Later, in a memorandum on the future publication of the diary written on February 3, 1932, House stipulated that the edition "be dedicated to Frances B. Denton, whose tireless devotion made possible the recording of the Diary."
By reading the House diary, one becomes a witness to one of the most exciting periods in history. To Colonel House, the election of President Wilson heralded the dawn of a new age of progress and reform. The advent of World War One brought a halt to his domestic program, but enlarged House's sphere of observation and contacts. Peacemaking brought him into contact with the leaders of virtually every country in the world. Kings, presidents, and leaders of new movements come vividly to life with House's words. The uncertainty with which the greatest minds of the century wrestled with plans for peace is simply told in House's entry the day after the signing of the Peace Treaty on June 28, 1919: "I am leaving Paris after eight fateful months, with conflicting emotions. Looking at the Conference in retrospect there is much to approve and much to regret. It is easy to say what should have been done, but more difficult to have found a way for doing it....The greater part of civilization had been shattered and history could guide us but little in the making of this peace."
In regard to the manner in which the diary was kept, House provides this statement on June 28, 1918: "I want to remark that this diary, good or bad, prophetic or unprophetic, stands as it is written from day to day. I do not go back and make changes after happenings have proved that either my judgments or prophecies have been at fault. When Miss Denton writes a certain number of pages I correct them, and they are then placed in a sealed package in the safe deposit box and are not disturbed afterward." The letters and various documents cited by House in the text of the diary that he intended to insert to complete the record were not added to the diary and remain in the House Papers.

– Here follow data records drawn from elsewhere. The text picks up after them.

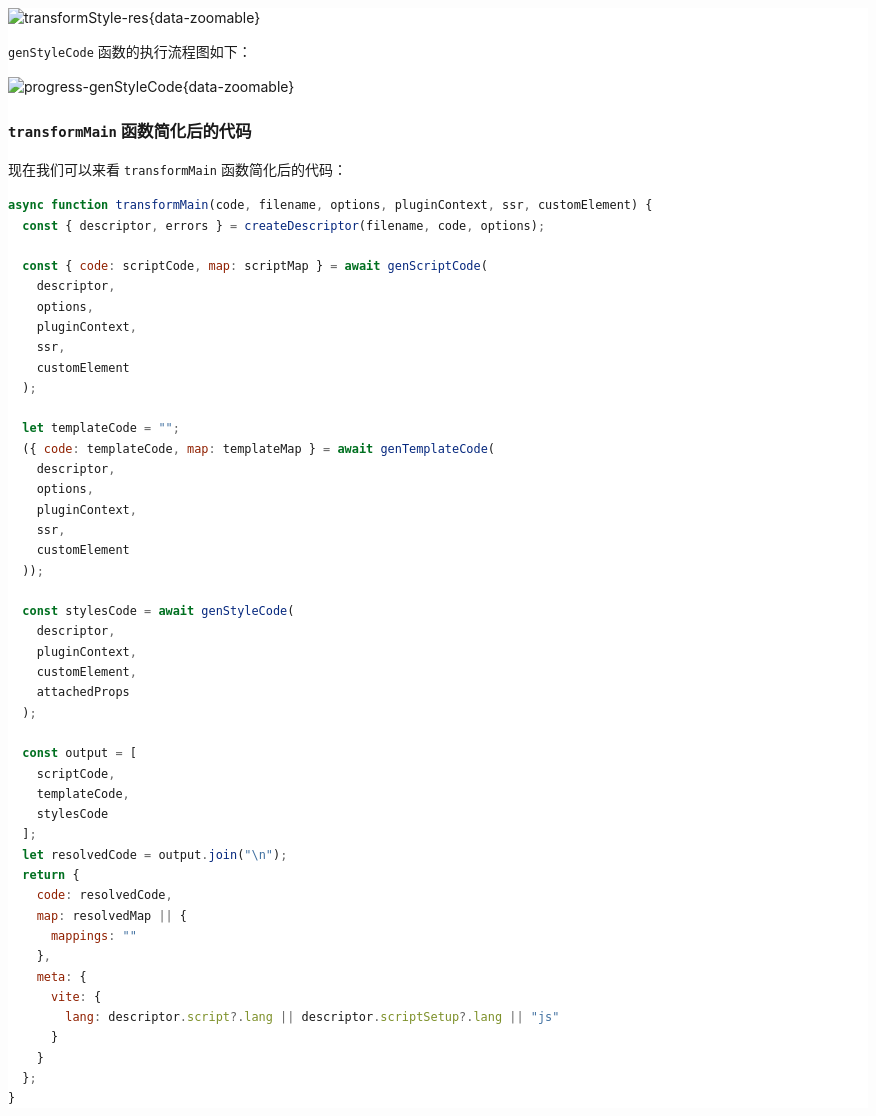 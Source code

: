 ![transformStyle-res](../images/guide/vue-to-js/transformStyle-res.webp){data-zoomable}


`genStyleCode` 函数的执行流程图如下：

![progress-genStyleCode](../images/guide/vue-to-js/progress-genStyleCode.webp){data-zoomable}

### `transformMain` 函数简化后的代码

现在我们可以来看 `transformMain` 函数简化后的代码：

```js
async function transformMain(code, filename, options, pluginContext, ssr, customElement) {
  const { descriptor, errors } = createDescriptor(filename, code, options);

  const { code: scriptCode, map: scriptMap } = await genScriptCode(
    descriptor,
    options,
    pluginContext,
    ssr,
    customElement
  );

  let templateCode = "";
  ({ code: templateCode, map: templateMap } = await genTemplateCode(
    descriptor,
    options,
    pluginContext,
    ssr,
    customElement
  ));

  const stylesCode = await genStyleCode(
    descriptor,
    pluginContext,
    customElement,
    attachedProps
  );

  const output = [
    scriptCode,
    templateCode,
    stylesCode
  ];
  let resolvedCode = output.join("\n");
  return {
    code: resolvedCode,
    map: resolvedMap || {
      mappings: ""
    },
    meta: {
      vite: {
        lang: descriptor.script?.lang || descriptor.scriptSetup?.lang || "js"
      }
    }
  };
}
```
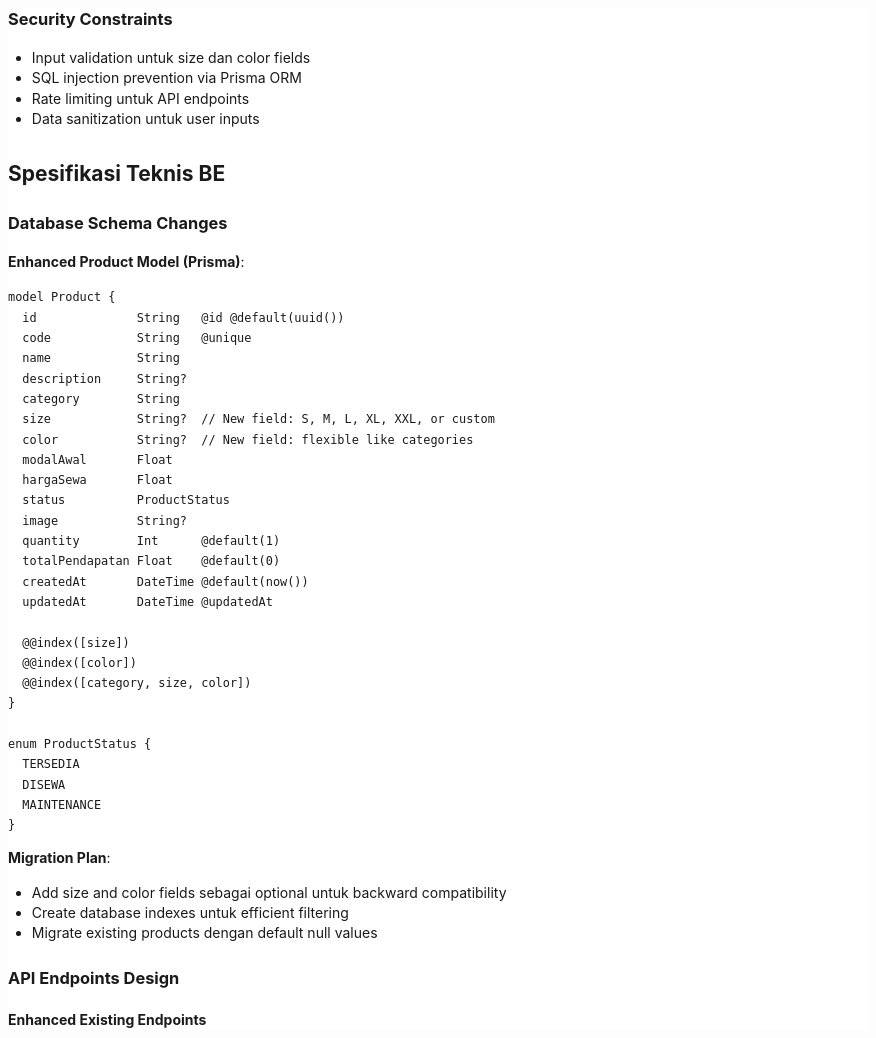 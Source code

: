 ### Security Constraints

- Input validation untuk size dan color fields
- SQL injection prevention via Prisma ORM
- Rate limiting untuk API endpoints
- Data sanitization untuk user inputs

## Spesifikasi Teknis BE

### Database Schema Changes

**Enhanced Product Model (Prisma)**:

```prisma
model Product {
  id              String   @id @default(uuid())
  code            String   @unique
  name            String
  description     String?
  category        String
  size            String?  // New field: S, M, L, XL, XXL, or custom
  color           String?  // New field: flexible like categories
  modalAwal       Float
  hargaSewa       Float
  status          ProductStatus
  image           String?
  quantity        Int      @default(1)
  totalPendapatan Float    @default(0)
  createdAt       DateTime @default(now())
  updatedAt       DateTime @updatedAt

  @@index([size])
  @@index([color])
  @@index([category, size, color])
}

enum ProductStatus {
  TERSEDIA
  DISEWA
  MAINTENANCE
}
```

**Migration Plan**:
- Add size and color fields sebagai optional untuk backward compatibility
- Create database indexes untuk efficient filtering
- Migrate existing products dengan default null values

### API Endpoints Design

#### Enhanced Existing Endpoints
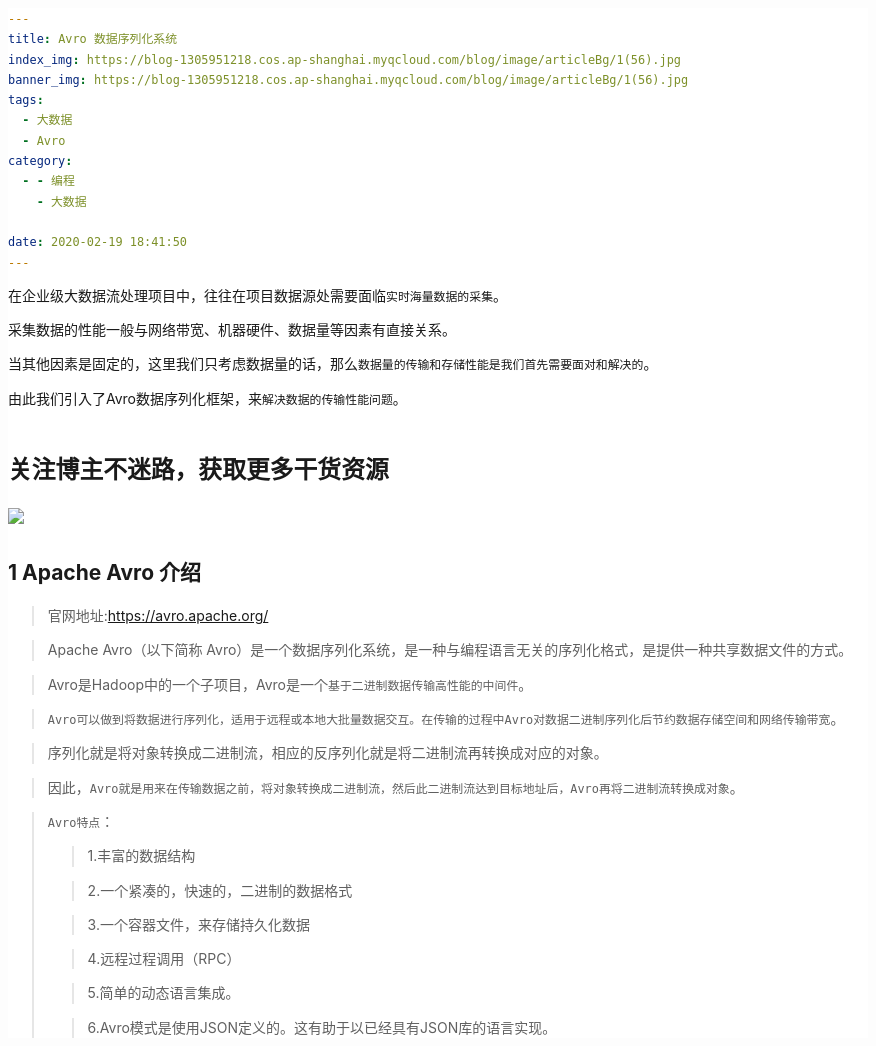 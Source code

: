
 ```yaml
---
title: Avro 数据序列化系统
index_img: https://blog-1305951218.cos.ap-shanghai.myqcloud.com/blog/image/articleBg/1(56).jpg
banner_img: https://blog-1305951218.cos.ap-shanghai.myqcloud.com/blog/image/articleBg/1(56).jpg
tags:
  - 大数据
  - Avro
category:
  - - 编程
    - 大数据
 
date: 2020-02-19 18:41:50
---
```


在企业级大数据流处理项目中，往往在项目数据源处需要面临`实时海量数据的采集`。

采集数据的性能一般与网络带宽、机器硬件、数据量等因素有直接关系。

当其他因素是固定的，这里我们只考虑数据量的话，那么`数据量的传输和存储性能是我们首先需要面对和解决的`。

由此我们引入了Avro数据序列化框架，来`解决数据的传输性能问题`。



# `关注博主不迷路，获取更多干货资源`

![](https://github-edu-student-id-card-basic-1305951218.cos.ap-shanghai.myqcloud.com/shouhou.jpg)

## 1 Apache Avro 介绍

> 官网地址:https://avro.apache.org/

> Apache Avro（以下简称 Avro）是一个数据序列化系统，是一种与编程语言无关的序列化格式，是提供一种共享数据文件的方式。

> Avro是Hadoop中的一个子项目，Avro是一个`基于二进制数据传输高性能的中间件`。

> `Avro可以做到将数据进行序列化，适用于远程或本地大批量数据交互。在传输的过程中Avro对数据二进制序列化后节约数据存储空间和网络传输带宽`。

> 序列化就是将对象转换成二进制流，相应的反序列化就是将二进制流再转换成对应的对象。

> 因此，`Avro就是用来在传输数据之前，将对象转换成二进制流，然后此二进制流达到目标地址后，Avro再将二进制流转换成对象`。

> `Avro特点`：
>> 1.丰富的数据结构
> 
>> 2.一个紧凑的，快速的，二进制的数据格式
> 
>> 3.一个容器文件，来存储持久化数据
> 
>> 4.远程过程调用（RPC）
> 
>> 5.简单的动态语言集成。
> 
>> 6.Avro模式是使用JSON定义的。这有助于以已经具有JSON库的语言实现。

The diary entries for December 31, 1921 and November 25, 1926, written when House brought the diary to closures provide important personal assessments of the purpose of the diary and its major subjects. In 1921, House wrote: "One of the things which has been impressed on me since this diary began is the tremendous power of the President of the United States....No one can ever know how high my hopes have been, or with what anxious eyes I have watched him on his way toward the goal upon which I had set my heart....With Wilson's advent to the Presidency, idealism, for the first time, had its opportunity in government. That it did not wholly succeed was not due to its lack of merit.... At least it has been shown what can be done. With vision tempered by wisdom; with firmness and courage softened with conciliation and humility, success may be brought about. When the right man leads the people will follow and our mighty Republic will be lifted from the low estate into which it has fallen, and we may yet reach that lofty height to gain which Wilson gave his life." In his final entry written in 1926, House reflected that "the one truth which came to me early and for which I am grateful," is "that the subordination of the self, as far as it is possible in the struggle for existence, is the wisest policy and the one most conducive to an interesting and happy life..."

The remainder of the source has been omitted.